魏楠诀看他可怜巴巴的模样,想到沈慕之这些年一直活在弟弟的阴影下,自知说错了话,于是道:“你要去也行,一切听我指挥。”

    话音刚落,只见沈慕之肩头耸动突然爆发出一阵笑声,他抬起头来,眼角染着红晕以及带着泪花的湿意,道:“魏公子你可真不禁骗啊,哈哈哈。”

    魏楠诀眉头一蹙正要数落,沈慕之突然把茶杯塞到他手中,道:“说出去的话泼出去的水,你可不准反悔。”说完朝着里屋道:“祝星火,还不出来把桌子擦了。”

    祝星火带着尴尬地笑容从里屋钻出来,忙前忙后地收拾。魏楠诀被打了岔,气势泄了一半,一言不发地转身就走。

    沈慕之在他身后喊道:“魏楠诀,今天晚上十点到这里来接我。”

    魏楠诀身形一顿,随即拉开玻璃门头也不回地走了。

    22点,迈巴赫并没有如期而至,祝星火收拾着书包推开玻璃门与沈慕之告别,道:“老板我先走了,魏先生是不是放你鸽子了?”

    沈慕之正要说话,就看见一个穿着黑色棒球衫和休闲裤,戴着一顶鸭舌帽的男生站在门口。他和祝星火目瞪口呆,不约而同地道:“魏楠诀?”

    魏楠诀嗯了一声:“快走,等会儿错过了。”

    平日里总是西装革履的魏楠诀,换上运动服后才让人意识到,他也不过二十来岁。

    沈慕之啧啧称奇,跟着他走到路边,只见他拿出钥匙拧开一辆7座面包车的门:“进去。”

    沈慕之有一瞬间呆滞,道:“你没吃错药吧魏公子。你现在的穿着打扮以及开的车和你的装逼气场极为不符啊?”

    魏楠诀一把将沈慕之推到副驾上,“砰”地将门关上,再利落地坐到驾驶位,拴上安全带,调了调后视镜点燃发动机。面包车发出一阵“吭吭”的声响,活像走不动路的老牛在山坡上喘气。

    “大晚上开迈巴赫太显眼了。”

    感情您开个破面包车就很隐秘了?沈慕之心中想着,默默将安全带拴上。

    也不知魏楠诀哪里弄来的车,副驾驶的车窗坏了一角,往芙蕖园去的一路车少,他一路开得跟秋名山车神般,夜风呼呼地直往车里灌,吹得沈慕之脸皮生疼。

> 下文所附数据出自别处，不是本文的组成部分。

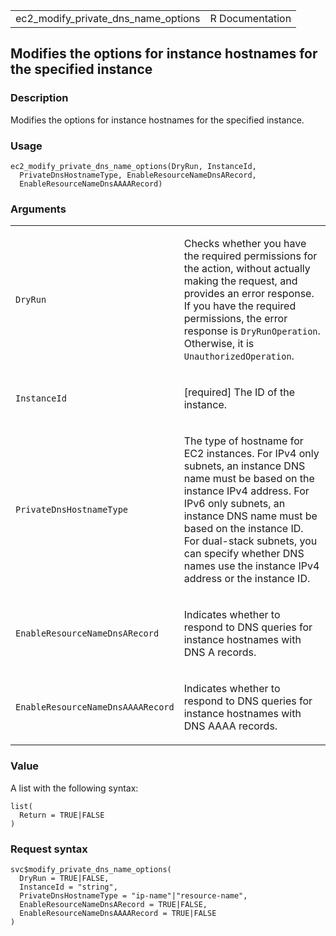 <table style="width: 100%;">
<tbody>
<tr class="odd">
<td>ec2_modify_private_dns_name_options</td>
<td style="text-align: right;">R Documentation</td>
</tr>
</tbody>
</table>

## Modifies the options for instance hostnames for the specified instance

### Description

Modifies the options for instance hostnames for the specified instance.

### Usage

    ec2_modify_private_dns_name_options(DryRun, InstanceId,
      PrivateDnsHostnameType, EnableResourceNameDnsARecord,
      EnableResourceNameDnsAAAARecord)

### Arguments

<table>
<colgroup>
<col style="width: 35%" />
<col style="width: 65%" />
</colgroup>
<tbody>
<tr class="odd">
<td><code
id="ec2_modify_private_dns_name_options_:_DryRun">DryRun</code></td>
<td><p>Checks whether you have the required permissions for the action,
without actually making the request, and provides an error response. If
you have the required permissions, the error response is
<code>DryRunOperation</code>. Otherwise, it is
<code>UnauthorizedOperation</code>.</p></td>
</tr>
<tr class="even">
<td><code
id="ec2_modify_private_dns_name_options_:_InstanceId">InstanceId</code></td>
<td><p>[required] The ID of the instance.</p></td>
</tr>
<tr class="odd">
<td><code
id="ec2_modify_private_dns_name_options_:_PrivateDnsHostnameType">PrivateDnsHostnameType</code></td>
<td><p>The type of hostname for EC2 instances. For IPv4 only subnets, an
instance DNS name must be based on the instance IPv4 address. For IPv6
only subnets, an instance DNS name must be based on the instance ID. For
dual-stack subnets, you can specify whether DNS names use the instance
IPv4 address or the instance ID.</p></td>
</tr>
<tr class="even">
<td><code
id="ec2_modify_private_dns_name_options_:_EnableResourceNameDnsARecord">EnableResourceNameDnsARecord</code></td>
<td><p>Indicates whether to respond to DNS queries for instance
hostnames with DNS A records.</p></td>
</tr>
<tr class="odd">
<td><code
id="ec2_modify_private_dns_name_options_:_EnableResourceNameDnsAAAARecord">EnableResourceNameDnsAAAARecord</code></td>
<td><p>Indicates whether to respond to DNS queries for instance
hostnames with DNS AAAA records.</p></td>
</tr>
</tbody>
</table>

### Value

A list with the following syntax:

    list(
      Return = TRUE|FALSE
    )

### Request syntax

    svc$modify_private_dns_name_options(
      DryRun = TRUE|FALSE,
      InstanceId = "string",
      PrivateDnsHostnameType = "ip-name"|"resource-name",
      EnableResourceNameDnsARecord = TRUE|FALSE,
      EnableResourceNameDnsAAAARecord = TRUE|FALSE
    )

    “您还是开慢点吧......”沈慕之建议道。

    话音未落,“嗡”地一声,魏楠诀踩下一脚猛油。

    这是在跟谁闹脾气呢?

    一时车内有些沉默,沈慕之开口道:“魏家根据地不是在蜀地吗,你怎么总在a市混。”

    魏楠诀没回答,将他的话当耳边风,面无表情地开着车。

    沈慕之盯了他一会儿恍然大悟道:“我知道了,你是为了沈凌霄!真是有一美人兮,见之不忘;一日不见兮,思之如狂啊。”

    “不是。”魏楠诀打断了他,“不是因为他,我只是不想待在本家而已。”

    沈慕之想起原主的记忆中,魏楠诀在魏家的声望极高,从小就展现了惊人的降邪天赋,甚至以分家之子的身份被本家家主重用,一度盖过了本家少爷的风头,这曾让不受重视的原主非常嫉妒。

    但如今看来,每个人都有说不出的苦,魏楠诀看似风光的表面实际上也隐藏着不为人知的秘辛。

    魏楠诀轻车熟路地将车开到芙蕖园里,停在离张家那栋别墅不远的树荫里,谁也不知道张善今天几点出门,会不会出门,只好坐在车里静静等待。

    作者有话要说:

    老魏也是年轻人呐

    第11章 美仙子幽夜相会,旧悬案沉冤得雪4

    天高露浓,秋风习习,伴着虫子的唧鸣声,沈慕之遥遥盯着别墅门口,逐渐地阖上了无神的双眼。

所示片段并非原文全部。